▶ Task instructions
Count how many lines of the data include the string "Ornamental", then say that number and stop.

(Records from a data collection)

------------------------------

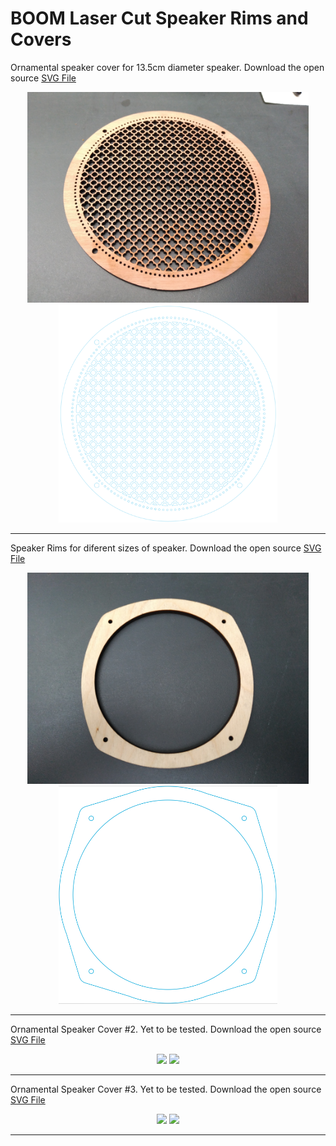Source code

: # BOOM Laser Cut Speaker Rims and Covers

Ornamental speaker cover for 13.5cm diameter speaker.
Download the open source [SVG File](https://github.com/BoomCorp/BOOM-Laser-Cut-Speaker-Rims-and-Covers/raw/master/svgs/BOOM%20Speaker%20Cover%201.svg.zip)

<p align="center">
  <img src="pics/BOOM Speaker Cover 1.jpg" width="450"/>
  <img src="pics/BOOM Speaker Cover 1 svg preview.png" width="350"/>
</p>

---

Speaker Rims for diferent sizes of speaker.
Download the open source [SVG File](https://github.com/BoomCorp/BOOM-Laser-Cut-Speaker-Rims-and-Covers/raw/master/svgs/BOOM%20Speaker%20Rim%201.svg.zip)

<p align="center">
  <img src="pics/BOOM Speaker Rim 1.jpg" width="450"/>
  <img src="pics/BOOM Speaker Rim 1 svg preview.png" width="350"/>
</p>

***

Ornamental Speaker Cover #2. Yet to be tested.
Download the open source [SVG File](https://github.com/BoomCorp/BOOM-Laser-Cut-Speaker-Rims-and-Covers/raw/master/svgs/BOOM%20Speaker%20Cover%202.svg.zip)

<p align="center">
  <img src="pics/BOOM Speaker Cover 2.jpg" width="350"/>
  <img src="pics/BOOM Speaker Cover 2 svg preview.jpg" width="350"/>
</p>

***

Ornamental Speaker Cover #3. Yet to be tested.
Download the open source [SVG File](https://github.com/BoomCorp/BOOM-Laser-Cut-Speaker-Rims-and-Covers/raw/master/svgs/BOOM%20Speaker%20Cover%203.svg.zip)

<p align="center">
  <img src="pics/BOOM Speaker Cover 3.jpg" width="350"/>
  <img src="pics/BOOM Speaker Cover 3 svg preview.jpg" width="350"/>
</p>

***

------------------------------

▶ Finished task
3